# Need a little help, I need plants for a new tank



## DiscusD (Jan 24, 2005)

Is there anyone going to trim there tank soon I'm going to help a friend set up a new tank. So I need some plants.

Thanks in advance D'Wyatt


----------



## niko (Jan 28, 2004)

D'Wyatt,

I can give you (not much don't have too much):
- Ludwigia brevipes
- Stargrass
- Glosso
- Valisneria nana, very tall skinny plant
- Java moss

Let me know how.
--Nikolay


----------



## Praxx42 (Mar 4, 2005)

I'm able to thin out a stand of Dwarf Sag and possibly 10-15 crystal vals.

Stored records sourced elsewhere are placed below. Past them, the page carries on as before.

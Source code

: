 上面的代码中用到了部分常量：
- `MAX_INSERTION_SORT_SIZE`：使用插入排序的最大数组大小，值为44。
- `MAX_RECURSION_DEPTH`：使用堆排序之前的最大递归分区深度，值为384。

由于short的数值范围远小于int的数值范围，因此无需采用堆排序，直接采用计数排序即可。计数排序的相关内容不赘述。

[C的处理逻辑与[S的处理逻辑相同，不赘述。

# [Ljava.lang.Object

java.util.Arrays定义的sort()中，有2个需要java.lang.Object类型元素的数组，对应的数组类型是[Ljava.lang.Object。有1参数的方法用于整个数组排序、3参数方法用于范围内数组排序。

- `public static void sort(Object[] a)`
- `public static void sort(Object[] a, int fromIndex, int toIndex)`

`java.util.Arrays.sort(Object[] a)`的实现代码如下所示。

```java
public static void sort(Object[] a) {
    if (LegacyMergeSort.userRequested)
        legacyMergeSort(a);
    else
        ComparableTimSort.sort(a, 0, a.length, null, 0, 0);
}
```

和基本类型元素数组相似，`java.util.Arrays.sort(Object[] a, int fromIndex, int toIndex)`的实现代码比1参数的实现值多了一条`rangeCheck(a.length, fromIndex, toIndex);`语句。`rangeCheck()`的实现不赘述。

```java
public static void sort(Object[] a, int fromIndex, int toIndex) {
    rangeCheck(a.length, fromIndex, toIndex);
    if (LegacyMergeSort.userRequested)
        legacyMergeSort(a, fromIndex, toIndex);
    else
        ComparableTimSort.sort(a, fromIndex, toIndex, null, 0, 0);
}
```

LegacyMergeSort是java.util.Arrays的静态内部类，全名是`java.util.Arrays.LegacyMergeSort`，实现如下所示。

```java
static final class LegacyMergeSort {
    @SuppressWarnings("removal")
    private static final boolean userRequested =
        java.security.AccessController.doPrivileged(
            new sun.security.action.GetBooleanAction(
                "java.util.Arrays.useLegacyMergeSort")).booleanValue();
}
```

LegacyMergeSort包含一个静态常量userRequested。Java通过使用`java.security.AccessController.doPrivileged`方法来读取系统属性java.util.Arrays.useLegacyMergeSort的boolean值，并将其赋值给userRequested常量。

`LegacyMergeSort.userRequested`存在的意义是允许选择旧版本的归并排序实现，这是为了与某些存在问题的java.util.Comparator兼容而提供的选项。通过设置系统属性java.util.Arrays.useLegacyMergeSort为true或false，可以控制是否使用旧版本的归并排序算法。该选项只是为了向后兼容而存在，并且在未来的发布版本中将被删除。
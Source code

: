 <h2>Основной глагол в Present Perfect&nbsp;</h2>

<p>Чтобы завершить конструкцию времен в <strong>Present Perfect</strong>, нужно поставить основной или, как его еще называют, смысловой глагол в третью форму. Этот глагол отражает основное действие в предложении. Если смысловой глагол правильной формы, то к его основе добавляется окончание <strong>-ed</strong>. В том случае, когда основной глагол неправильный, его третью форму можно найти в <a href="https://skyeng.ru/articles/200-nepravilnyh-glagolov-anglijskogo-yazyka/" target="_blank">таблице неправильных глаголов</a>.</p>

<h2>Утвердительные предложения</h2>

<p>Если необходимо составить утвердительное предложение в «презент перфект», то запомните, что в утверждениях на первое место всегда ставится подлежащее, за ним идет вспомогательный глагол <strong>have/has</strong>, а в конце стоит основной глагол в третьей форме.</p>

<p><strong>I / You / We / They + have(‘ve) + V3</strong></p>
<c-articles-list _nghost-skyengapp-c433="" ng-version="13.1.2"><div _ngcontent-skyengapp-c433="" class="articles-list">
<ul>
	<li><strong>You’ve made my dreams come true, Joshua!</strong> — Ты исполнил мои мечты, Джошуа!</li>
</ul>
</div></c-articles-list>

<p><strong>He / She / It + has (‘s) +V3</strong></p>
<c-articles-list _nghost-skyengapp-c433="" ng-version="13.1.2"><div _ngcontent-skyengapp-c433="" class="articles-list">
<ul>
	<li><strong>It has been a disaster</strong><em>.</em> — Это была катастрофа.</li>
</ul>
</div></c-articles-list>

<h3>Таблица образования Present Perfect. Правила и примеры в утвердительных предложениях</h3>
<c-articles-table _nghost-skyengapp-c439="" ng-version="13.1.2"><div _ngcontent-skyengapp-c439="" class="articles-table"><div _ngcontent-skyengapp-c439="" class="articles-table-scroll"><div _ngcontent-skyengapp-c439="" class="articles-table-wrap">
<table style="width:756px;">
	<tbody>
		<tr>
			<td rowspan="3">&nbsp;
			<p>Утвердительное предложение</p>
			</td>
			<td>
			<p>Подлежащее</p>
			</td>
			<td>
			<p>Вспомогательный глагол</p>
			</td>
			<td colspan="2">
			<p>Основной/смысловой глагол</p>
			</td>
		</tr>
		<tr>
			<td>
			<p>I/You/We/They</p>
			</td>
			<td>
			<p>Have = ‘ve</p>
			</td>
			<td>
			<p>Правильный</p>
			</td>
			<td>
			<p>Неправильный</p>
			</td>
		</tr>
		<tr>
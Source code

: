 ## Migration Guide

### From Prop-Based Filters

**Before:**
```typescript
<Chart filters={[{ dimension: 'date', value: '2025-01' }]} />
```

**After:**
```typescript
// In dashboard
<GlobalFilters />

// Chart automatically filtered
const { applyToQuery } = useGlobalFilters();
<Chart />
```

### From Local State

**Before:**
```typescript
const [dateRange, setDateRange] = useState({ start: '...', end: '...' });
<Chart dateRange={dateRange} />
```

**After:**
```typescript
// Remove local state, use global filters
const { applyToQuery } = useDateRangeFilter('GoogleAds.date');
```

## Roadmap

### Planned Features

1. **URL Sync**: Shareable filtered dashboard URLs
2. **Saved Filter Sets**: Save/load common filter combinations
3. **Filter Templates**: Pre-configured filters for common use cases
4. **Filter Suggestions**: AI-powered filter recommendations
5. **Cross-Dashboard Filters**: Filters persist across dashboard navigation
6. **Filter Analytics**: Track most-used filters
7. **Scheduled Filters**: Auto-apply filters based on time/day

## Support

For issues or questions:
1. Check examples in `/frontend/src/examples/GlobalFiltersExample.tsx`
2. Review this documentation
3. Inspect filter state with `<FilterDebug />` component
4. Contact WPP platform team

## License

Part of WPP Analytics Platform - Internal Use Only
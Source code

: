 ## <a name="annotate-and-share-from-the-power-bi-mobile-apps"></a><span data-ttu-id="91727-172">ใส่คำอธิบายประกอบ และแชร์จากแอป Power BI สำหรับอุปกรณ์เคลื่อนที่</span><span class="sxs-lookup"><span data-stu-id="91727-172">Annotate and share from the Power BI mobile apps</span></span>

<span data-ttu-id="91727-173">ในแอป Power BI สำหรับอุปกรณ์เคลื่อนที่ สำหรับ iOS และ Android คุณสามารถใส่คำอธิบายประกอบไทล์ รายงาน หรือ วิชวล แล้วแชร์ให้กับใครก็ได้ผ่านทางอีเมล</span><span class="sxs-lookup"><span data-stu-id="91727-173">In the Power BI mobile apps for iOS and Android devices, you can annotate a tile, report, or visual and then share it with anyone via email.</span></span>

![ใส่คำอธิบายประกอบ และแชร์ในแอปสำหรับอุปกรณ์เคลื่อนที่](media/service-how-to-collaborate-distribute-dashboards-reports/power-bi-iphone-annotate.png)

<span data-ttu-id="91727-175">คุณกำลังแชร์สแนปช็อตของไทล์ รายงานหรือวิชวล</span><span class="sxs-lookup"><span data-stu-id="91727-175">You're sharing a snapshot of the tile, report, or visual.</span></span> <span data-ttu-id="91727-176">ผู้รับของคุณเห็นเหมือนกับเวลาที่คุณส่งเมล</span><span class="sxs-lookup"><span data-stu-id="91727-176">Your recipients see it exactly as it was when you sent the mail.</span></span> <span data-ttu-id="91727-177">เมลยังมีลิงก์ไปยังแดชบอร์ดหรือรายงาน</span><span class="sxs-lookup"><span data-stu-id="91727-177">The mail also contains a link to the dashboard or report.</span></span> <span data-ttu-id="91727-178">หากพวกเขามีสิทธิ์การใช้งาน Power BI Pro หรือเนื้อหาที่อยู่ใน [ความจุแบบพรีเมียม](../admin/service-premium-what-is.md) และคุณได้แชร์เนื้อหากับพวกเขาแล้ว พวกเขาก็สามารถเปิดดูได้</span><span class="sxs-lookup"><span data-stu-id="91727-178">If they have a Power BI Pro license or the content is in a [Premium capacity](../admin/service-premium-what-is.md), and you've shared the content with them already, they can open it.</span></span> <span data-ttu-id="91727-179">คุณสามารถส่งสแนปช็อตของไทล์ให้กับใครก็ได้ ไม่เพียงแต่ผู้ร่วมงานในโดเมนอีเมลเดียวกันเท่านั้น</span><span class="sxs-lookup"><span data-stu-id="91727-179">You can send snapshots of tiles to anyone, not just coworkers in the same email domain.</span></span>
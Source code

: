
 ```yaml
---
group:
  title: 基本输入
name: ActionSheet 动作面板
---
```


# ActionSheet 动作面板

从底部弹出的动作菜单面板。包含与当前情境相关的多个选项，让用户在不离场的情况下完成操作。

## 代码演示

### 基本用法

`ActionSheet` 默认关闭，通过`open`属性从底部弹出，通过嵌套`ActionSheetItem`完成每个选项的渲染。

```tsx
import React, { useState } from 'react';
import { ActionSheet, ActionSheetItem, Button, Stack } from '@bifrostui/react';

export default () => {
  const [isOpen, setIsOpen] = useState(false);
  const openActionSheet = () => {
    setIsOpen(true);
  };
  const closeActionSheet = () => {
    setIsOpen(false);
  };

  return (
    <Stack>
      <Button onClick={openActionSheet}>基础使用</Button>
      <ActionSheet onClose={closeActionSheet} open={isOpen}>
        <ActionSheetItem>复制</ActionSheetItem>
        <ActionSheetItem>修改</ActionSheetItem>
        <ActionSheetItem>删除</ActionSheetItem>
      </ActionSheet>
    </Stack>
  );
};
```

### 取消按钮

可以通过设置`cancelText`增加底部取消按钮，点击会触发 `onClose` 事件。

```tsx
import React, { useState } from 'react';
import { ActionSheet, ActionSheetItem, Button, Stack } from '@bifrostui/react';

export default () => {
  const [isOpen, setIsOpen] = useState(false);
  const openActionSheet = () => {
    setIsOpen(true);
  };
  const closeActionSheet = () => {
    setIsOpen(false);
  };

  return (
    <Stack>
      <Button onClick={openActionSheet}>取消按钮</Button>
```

If you're interested, lemme know. They're not as cool as Niko's plants, but they still work.


----------



## DiscusD (Jan 24, 2005)

what part of town are you both in I would love to get some of those.
Niko i believe I work close to where you live.
D


----------



## Praxx42 (Mar 4, 2005)

I'm South Richardson, but I can meet you halfway. In fact, I pulled that stand of Dwarf Sag last night (it's enough to fully cover 1'x3'), so if you want some of it, let me know and I'll meet up with you during lunch sometime this week.


----------